Transcat (NASDAQ:TRNS) offers laboratory instrument services worldwide. It works in two segments: Distribution and Service. TRNS recently announced its Q1 FY24 results. I will analyze its financial result in this report. Although its revenue has increased, I think the company is currently overvalued. Hence, I assign a hold rating on TRNS.
Financial Analysis
TRNS recently posted its Q1 FY24 results. The total revenue for Q1 FY24 was $60.5 million, a rise of 10.8% compared to Q1 FY23. Its service segment performed well, and its acquisitions benefitted them, which I believe led to an increase in its revenue. The revenue from the service segment grew by 17.6% in Q1 FY24 compared to Q1 FY23. I believe strong demand in the life sciences market boosted its revenue in the service segment. Its gross profit margin also improved to 30.8%, which was 29.3% in Q1 FY23. I believe higher productivity in its lab operations was the main reason behind the margin improvement.

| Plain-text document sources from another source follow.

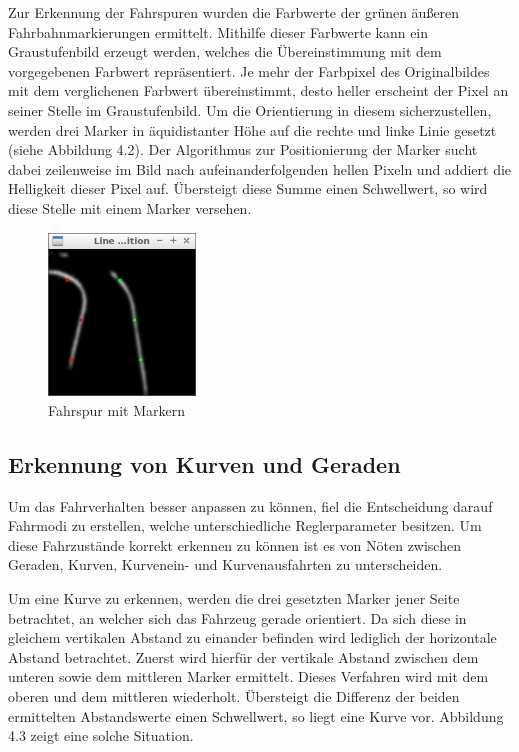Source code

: Zur Erkennung der Fahrspuren wurden die Farbwerte der grünen äußeren Fahrbahnmarkierungen ermittelt. Mithilfe dieser Farbwerte kann ein Graustufenbild erzeugt werden, welches die Übereinstimmung mit dem vorgegebenen Farbwert repräsentiert. Je mehr der Farbpixel des Originalbildes mit dem verglichenen Farbwert übereinstimmt, desto heller erscheint der Pixel an seiner Stelle im Graustufenbild. Um die Orientierung in diesem sicherzustellen, werden drei Marker in äquidistanter Höhe auf die rechte und linke Linie gesetzt (siehe Abbildung 4.2). Der Algorithmus zur Positionierung der Marker sucht dabei zeilenweise im Bild nach aufeinanderfolgenden hellen Pixeln und addiert die Helligkeit dieser Pixel auf. Übersteigt diese Summe einen Schwellwert, so wird diese Stelle mit einem Marker versehen.

\begin{figure}[ht]
	\centering
	\includegraphics[width=0.35\textwidth]{images/isnt_straight_original.png}
	\caption{Fahrspur mit Markern}
\end{figure}
\label{Bild von Fahrspuren}

\subsection{Erkennung von Kurven und Geraden}
\label{sec:kurvenerkennung}
Um das Fahrverhalten besser anpassen zu können, fiel die Entscheidung darauf Fahrmodi zu erstellen, welche unterschiedliche Reglerparameter besitzen. Um diese Fahrzustände korrekt erkennen zu können ist es von Nöten zwischen Geraden, Kurven, Kurvenein- und Kurvenausfahrten zu unterscheiden.

Um eine Kurve zu erkennen, werden die drei gesetzten Marker jener Seite betrachtet, an welcher sich das Fahrzeug gerade orientiert. Da sich diese in gleichem vertikalen Abstand zu einander befinden wird lediglich der horizontale Abstand betrachtet. Zuerst wird hierfür der vertikale Abstand zwischen dem unteren sowie dem mittleren Marker ermittelt. Dieses Verfahren wird mit dem oberen und dem mittleren wiederholt. Übersteigt die Differenz der beiden ermittelten Abstandswerte einen Schwellwert, so liegt eine Kurve vor. Abbildung 4.3 zeigt eine solche Situation.

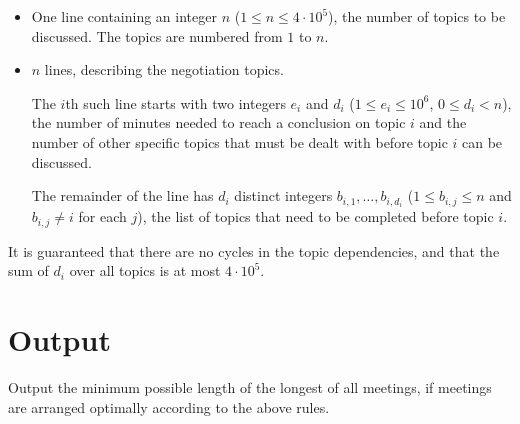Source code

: \begin{itemize}
\item One line containing an integer $n$ ($1 \leq n \leq 4 \cdot 10^5$), the number of topics to be discussed.
      The topics are numbered from $1$ to $n$.

\item $n$ lines, describing the negotiation topics.

      The $i$th such line starts with two integers $e_i$ and $d_i$ ($1 \leq e_i \leq
10^6$, $0 \leq d_i < n$), the number of minutes needed to reach a conclusion on
topic $i$ and the number of other specific topics that must be dealt with before
topic $i$ can be discussed.

      The remainder of the line has $d_i$ distinct integers $b_{i,1}, \ldots, b_{i,d_{i}}$ ($1 \le b_{i,j} \le n$ and $b_{i,j} \ne i$ for each $j$), the list of topics that need to be completed before topic $i$.
\end{itemize}
It is guaranteed that there are no cycles in the topic dependencies, and that the sum of $d_i$ over all topics is at most $4 \cdot 10^5$.

\section*{Output}
Output the minimum possible length of the longest of all meetings, if meetings
are arranged optimally according to the above rules.
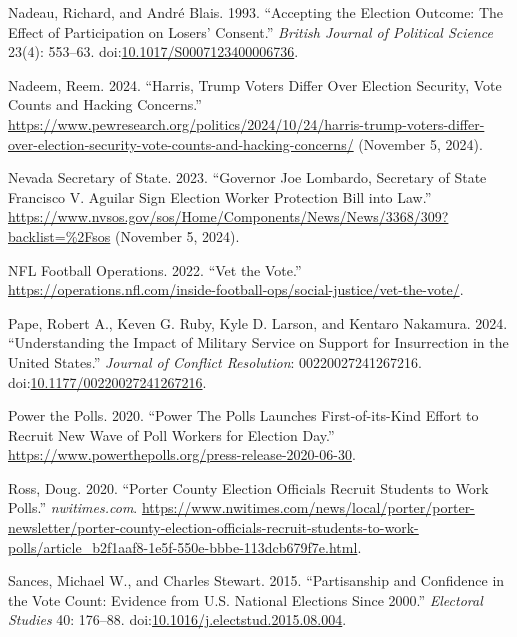 \documentclass[
  11pt,
  a4paper,
]{scrartcl}
\newlength{\cslhangindent}
\newenvironment{CSLReferences}[2] %
 {\begin{list}{}{%
  \setlength{\itemindent}{0pt}
  \setlength{\leftmargin}{0pt}
  \setlength{\parsep}{0pt}
  \ifodd #1
   \setlength{\leftmargin}{\cslhangindent}
   \setlength{\itemindent}{-1\cslhangindent}
  \fi
  \setlength{\itemsep}{#2\baselineskip}}}
 {\end{list}}
\begin{document}
\begin{CSLReferences}{1}{1}
Nadeau, Richard, and André Blais. 1993. {``Accepting the {Election
Outcome}: {The Effect} of {Participation} on {Losers}' {Consent}.''}
\emph{British Journal of Political Science} 23(4): 553--63.
doi:\href{https://doi.org/10.1017/S0007123400006736}{10.1017/S0007123400006736}.

Nadeem, Reem. 2024. {``Harris, {Trump Voters Differ Over Election
Security}, {Vote Counts} and {Hacking Concerns}.''}
\url{https://www.pewresearch.org/politics/2024/10/24/harris-trump-voters-differ-over-election-security-vote-counts-and-hacking-concerns/}
(November 5, 2024).

Nevada Secretary of State. 2023. {``Governor {Joe Lombardo}, {Secretary}
of {State Francisco V}. {Aguilar} Sign {Election Worker Protection Bill}
into Law.''}
\url{https://www.nvsos.gov/sos/Home/Components/News/News/3368/309?backlist=\%2Fsos}
(November 5, 2024).

NFL Football Operations. 2022. {``Vet the {Vote}.''}
\url{https://operations.nfl.com/inside-football-ops/social-justice/vet-the-vote/}.

Pape, Robert A., Keven G. Ruby, Kyle D. Larson, and Kentaro Nakamura.
2024. {``Understanding the {Impact} of {Military Service} on {Support}
for {Insurrection} in the {United States}.''} \emph{Journal of Conflict
Resolution}: 00220027241267216.
doi:\href{https://doi.org/10.1177/00220027241267216}{10.1177/00220027241267216}.

Power the Polls. 2020. {``Power {The Polls Launches First-of-its-Kind
Effort} to {Recruit New Wave} of {Poll Workers} for {Election Day}.''}
\url{https://www.powerthepolls.org/press-release-2020-06-30}.

Ross, Doug. 2020. {``Porter {County} Election Officials Recruit Students
to Work Polls.''} \emph{nwitimes.com}.
\url{https://www.nwitimes.com/news/local/porter/porter-newsletter/porter-county-election-officials-recruit-students-to-work-polls/article_b2f1aaf8-1e5f-550e-bbbe-113dcb679f7e.html}.

Sances, Michael W., and Charles Stewart. 2015. {``Partisanship and
Confidence in the Vote Count: {Evidence} from {U}.{S}. National
Elections Since 2000.''} \emph{Electoral Studies} 40: 176--88.
doi:\href{https://doi.org/10.1016/j.electstud.2015.08.004}{10.1016/j.electstud.2015.08.004}.


\end{CSLReferences}
\end{document}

However, its net income declined by 4% in Q1 FY24 compared to Q1 FY23 due to higher interest expense. In my view its performance was decent in this quarter improvement in the margins and higher revenues was an optimistic sign. In addition to improving financials, its balance sheet also improved. It had $2.1 million in cash at the end of June 2023, a rise of 40.3% compared to March 2023, and its debt also declined. TRNS appears to be financially and fundamentally sound and talking about future expectations. I believe its FY24 revenue might exceed its FY23 revenues. I am saying this because they have adopted an acquisition strategy to expand its business and boost its revenues; acquisitions played a vital role in growing its revenues in Q1 FY24, and recently it acquired SteriQual, which provides services to the life sciences and TIC-MS. If they are able to successfully integrate these acquisitions into their business, then I think their revenues and margins might improve in the coming quarters.
Technical Analysis
TRNS is trading at the $94.8 level. Since July 2022, the stock price has risen over 85%, and it is now near the all-time high of $100, which it created in November 2021. As I have marked in the chart, there is a strong resistance zone at $94-$100, and the stock price is currently in the resistance zone. I would advise investors to stay cautious at the current level because when the stock touched the resistance zone in 2021, the price fell down by 45%, and if we look at the most recent candle, we can see that there is a wick in the candle which shows that selling pressure is high at the resistance zone. So I would wait until the stock breaks the $100 level in the weekly time frame before buying it because there is a high chance that the stock might reverse or might correct from this level.
Should One Invest In TRNS?
TRNS has a solid shareholding pattern. The institutions own 81.2% of the shares in the company, which is a positive sign. Because in companies where institutions own the majority of the stake, we see less volatility in stock price fluctuations. TRNS has shown strong growth in the past three years; they have grown their revenues consistently, and their balance sheet has also improved in Q1 FY24. But despite all these positives, I would not advise investing in it at the current level because I think it is now overvalued.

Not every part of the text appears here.